“For I know the plans I have for you,” declares the Lord, “plans to prosper and not to harm you, plans to give you a hope and a future.” Jeremiah 29:11
Urban decay…extreme poverty…shanties…squalor…illness…malnutrition…unsanitary conditions—there are no combination of words picturesque enough to describe the slum of Mathare Valley. This is a place of crime, drug addition, alcoholism, mental illness, suicide, unemployment…total loss of all hope. Yet, as I manipulated by way through the narrow, uneven, rocky, dirt terrain recognized as the “streets” of this slum valley, I am greeted by dozens of tiny extended hand and exuberant shouts of “How are you?”
This is the greeting that the children…from toddlers on up…give to the “white face” people who pass through the valley. Jennie (one of the team members) and I were discussing the irony of the excitement that filled these little children’s eyes as they greeted us in this manner. She summed it up well with these words, “This must be how Jesus felt. People just wanted to be near him and touch him because they knew he represented a hope and a future for them.” That is what we “white faced” people represent in Mathare Valley…HOPE!

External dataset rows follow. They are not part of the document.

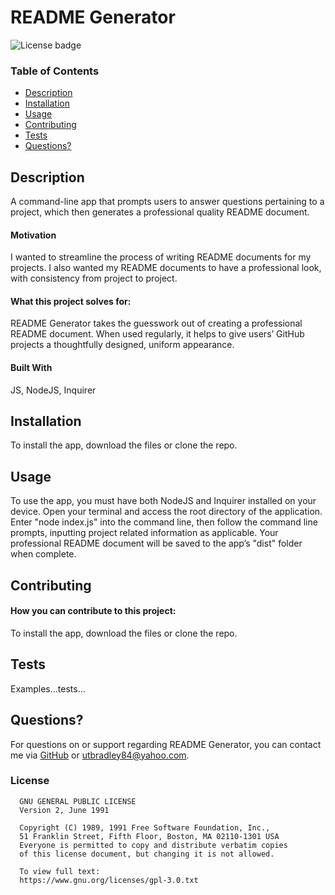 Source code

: 
  # README Generator
  ![License badge](https://img.shields.io/badge/license-GNU-blue)


  ### Table of Contents
  - [Description](https://github.com/jbradley84/readme-generator/tree/develop/dist#description)
  - [Installation](https://github.com/jbradley84/readme-generator/tree/develop/dist#installation)
  - [Usage](https://github.com/jbradley84/readme-generator/tree/develop/dist#usage)
  - [Contributing](https://github.com/jbradley84/readme-generator/tree/develop/dist#contributing)
  - [Tests](https://github.com/jbradley84/readme-generator/tree/develop/dist#tests)
  - [Questions?](https://github.com/jbradley84/readme-generator/tree/develop/dist#questions?)


  ## Description

  A command-line app that prompts users to answer questions pertaining to a project, which then generates a professional quality README document.
  
   #### Motivation

   I wanted to streamline the process of writing README documents for my projects. I also wanted my README documents to have a professional look, with consistency from project to project.
   
  
   #### What this project solves for:

   README Generator takes the guesswork out of creating a professional README document. When used regularly, it helps to give users’ GitHub projects a thoughtfully designed, uniform appearance. 
   
  

  #### Built With

  JS, NodeJS, Inquirer


  ## Installation

  To install the app, download the files or clone the repo.


  ## Usage

  To use the app, you must have both NodeJS and Inquirer installed on your device. Open your terminal and access the root directory of the application. Enter "node index.js" into the command line, then follow the command line prompts, inputting project related information as applicable. Your professional README document will be saved to the app’s "dist" folder when complete.


  ## Contributing

  
  #### How you can contribute to this project:

  To install the app, download the files or clone the repo.


  ## Tests

  Examples…tests…


  ## Questions?

  For questions on or support regarding README Generator, you can contact me via [GitHub](https://github.com/jbradley84) or utbradley84@yahoo.com.


  ### License 

  
      GNU GENERAL PUBLIC LICENSE
      Version 2, June 1991

      Copyright (C) 1989, 1991 Free Software Foundation, Inc.,
      51 Franklin Street, Fifth Floor, Boston, MA 02110-1301 USA
      Everyone is permitted to copy and distribute verbatim copies
      of this license document, but changing it is not allowed.

      To view full text:
      https://www.gnu.org/licenses/gpl-3.0.txt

It would be so easy to return home never penetrating the wall of pain that exists in this place. It would be so easy to remain a tourist in a foreign land, snapping pictures, shaking hands, providing a smile, extending an occasional hug, seeing only the group of people and not the individual with a name and a story. It would be so easy to return to my “normal” life, and thank God that he has blessed me, that I live in the United States, and that I don’t have to live like these people do…that I can forget what is here. But, I can’t. Zainabu, Cherity, Unice, John, Kennedy—these are real people with names, faces, stories, dreams, families and real lives.
It has taken me two days to process enough to write these words about what I saw on Monday. The first place we were privileged to enter was the school that Outreach Community Church (OCC) holds in Mathare Valley. As we entered the first classroom of 5th graders, we were greeted with the memory verse of Jeremiah 29:11. Emotion overtook me as heard “plans to proper and not to harm you…plans to give you a hope and a future.” I clung tightly to this verse four years ago as I was leaving my home to live with my parents until I could find a job above poverty level. How much more must these words mean to these children who live on less than a dollar a day…who conceivably in man’s eyes have no hope…no future. But, as I see them as God sees them, he will provide a way. He is providing a way. This way is through his people…and I am His people.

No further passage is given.